▸ **Try it**: Could you repeat the listing below exactly while leaving its pictures behind?

▸ **Data**:
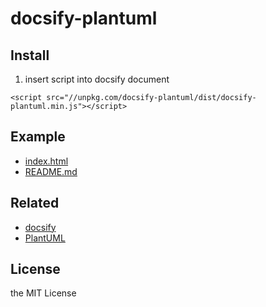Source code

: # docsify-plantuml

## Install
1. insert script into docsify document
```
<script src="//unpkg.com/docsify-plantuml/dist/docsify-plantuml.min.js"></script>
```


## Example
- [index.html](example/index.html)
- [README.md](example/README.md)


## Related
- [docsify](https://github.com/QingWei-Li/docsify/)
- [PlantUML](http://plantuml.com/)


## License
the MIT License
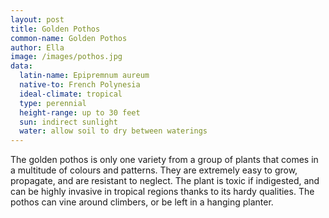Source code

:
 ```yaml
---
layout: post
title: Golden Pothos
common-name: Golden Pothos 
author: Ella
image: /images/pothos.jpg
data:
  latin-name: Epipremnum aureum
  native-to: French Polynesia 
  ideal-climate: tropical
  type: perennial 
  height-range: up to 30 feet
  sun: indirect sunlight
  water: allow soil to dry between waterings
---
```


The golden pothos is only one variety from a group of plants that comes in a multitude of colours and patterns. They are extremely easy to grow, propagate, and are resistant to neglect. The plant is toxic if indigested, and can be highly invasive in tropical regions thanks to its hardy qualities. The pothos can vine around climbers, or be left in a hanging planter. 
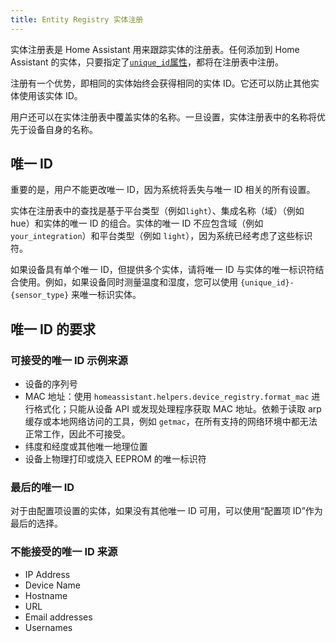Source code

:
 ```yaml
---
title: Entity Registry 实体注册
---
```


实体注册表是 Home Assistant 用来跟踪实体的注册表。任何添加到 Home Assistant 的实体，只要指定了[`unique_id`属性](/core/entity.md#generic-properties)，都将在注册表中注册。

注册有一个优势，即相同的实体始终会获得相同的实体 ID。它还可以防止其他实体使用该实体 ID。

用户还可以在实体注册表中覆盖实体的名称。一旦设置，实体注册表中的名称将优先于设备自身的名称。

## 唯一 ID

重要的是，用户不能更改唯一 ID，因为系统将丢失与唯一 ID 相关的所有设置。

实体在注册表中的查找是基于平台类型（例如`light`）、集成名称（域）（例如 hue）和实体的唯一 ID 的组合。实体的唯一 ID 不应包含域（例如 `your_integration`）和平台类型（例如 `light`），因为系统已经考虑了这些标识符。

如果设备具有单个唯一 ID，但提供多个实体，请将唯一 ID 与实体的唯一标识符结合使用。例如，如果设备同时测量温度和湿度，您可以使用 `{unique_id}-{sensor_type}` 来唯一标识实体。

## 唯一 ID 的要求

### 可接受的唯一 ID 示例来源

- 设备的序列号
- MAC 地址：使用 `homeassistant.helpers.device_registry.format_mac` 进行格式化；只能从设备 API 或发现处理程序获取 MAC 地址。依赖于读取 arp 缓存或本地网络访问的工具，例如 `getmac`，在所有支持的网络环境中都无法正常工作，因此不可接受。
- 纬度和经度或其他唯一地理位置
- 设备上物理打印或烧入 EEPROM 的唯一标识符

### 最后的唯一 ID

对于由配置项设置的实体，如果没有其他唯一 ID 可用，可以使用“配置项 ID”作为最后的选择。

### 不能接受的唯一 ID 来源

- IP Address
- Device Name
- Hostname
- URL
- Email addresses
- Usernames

▸ **Result of the task**:
Source code

: # docsify-plantuml

## Install
1. insert script into docsify document
```
<script src="//unpkg.com/docsify-plantuml/dist/docsify-plantuml.min.js"></script>
```


## Example
- [index.html](example/index.html)
- [README.md](example/README.md)


## Related
- [docsify](https://github.com/QingWei-Li/docsify/)
- [PlantUML](http://plantuml.com/)


## License
the MIT License
Source code

:
 ```yaml
---
layout: post
title: Golden Pothos
common-name: Golden Pothos 
author: Ella
image: /images/pothos.jpg
data:
  latin-name: Epipremnum aureum
  native-to: French Polynesia 
  ideal-climate: tropical
  type: perennial 
  height-range: up to 30 feet
  sun: indirect sunlight
  water: allow soil to dry between waterings
---
```


The golden pothos is only one variety from a group of plants that comes in a multitude of colours and patterns. They are extremely easy to grow, propagate, and are resistant to neglect. The plant is toxic if indigested, and can be highly invasive in tropical regions thanks to its hardy qualities. The pothos can vine around climbers, or be left in a hanging planter. 
Source code

:
 ```yaml
---
title: Entity Registry 实体注册
---
```


实体注册表是 Home Assistant 用来跟踪实体的注册表。任何添加到 Home Assistant 的实体，只要指定了[`unique_id`属性](/core/entity.md#generic-properties)，都将在注册表中注册。

注册有一个优势，即相同的实体始终会获得相同的实体 ID。它还可以防止其他实体使用该实体 ID。

用户还可以在实体注册表中覆盖实体的名称。一旦设置，实体注册表中的名称将优先于设备自身的名称。

## 唯一 ID

重要的是，用户不能更改唯一 ID，因为系统将丢失与唯一 ID 相关的所有设置。

实体在注册表中的查找是基于平台类型（例如`light`）、集成名称（域）（例如 hue）和实体的唯一 ID 的组合。实体的唯一 ID 不应包含域（例如 `your_integration`）和平台类型（例如 `light`），因为系统已经考虑了这些标识符。

如果设备具有单个唯一 ID，但提供多个实体，请将唯一 ID 与实体的唯一标识符结合使用。例如，如果设备同时测量温度和湿度，您可以使用 `{unique_id}-{sensor_type}` 来唯一标识实体。

## 唯一 ID 的要求

### 可接受的唯一 ID 示例来源

- 设备的序列号
- MAC 地址：使用 `homeassistant.helpers.device_registry.format_mac` 进行格式化；只能从设备 API 或发现处理程序获取 MAC 地址。依赖于读取 arp 缓存或本地网络访问的工具，例如 `getmac`，在所有支持的网络环境中都无法正常工作，因此不可接受。
- 纬度和经度或其他唯一地理位置
- 设备上物理打印或烧入 EEPROM 的唯一标识符

### 最后的唯一 ID

对于由配置项设置的实体，如果没有其他唯一 ID 可用，可以使用“配置项 ID”作为最后的选择。

### 不能接受的唯一 ID 来源

- IP Address
- Device Name
- Hostname
- URL
- Email addresses
- Usernames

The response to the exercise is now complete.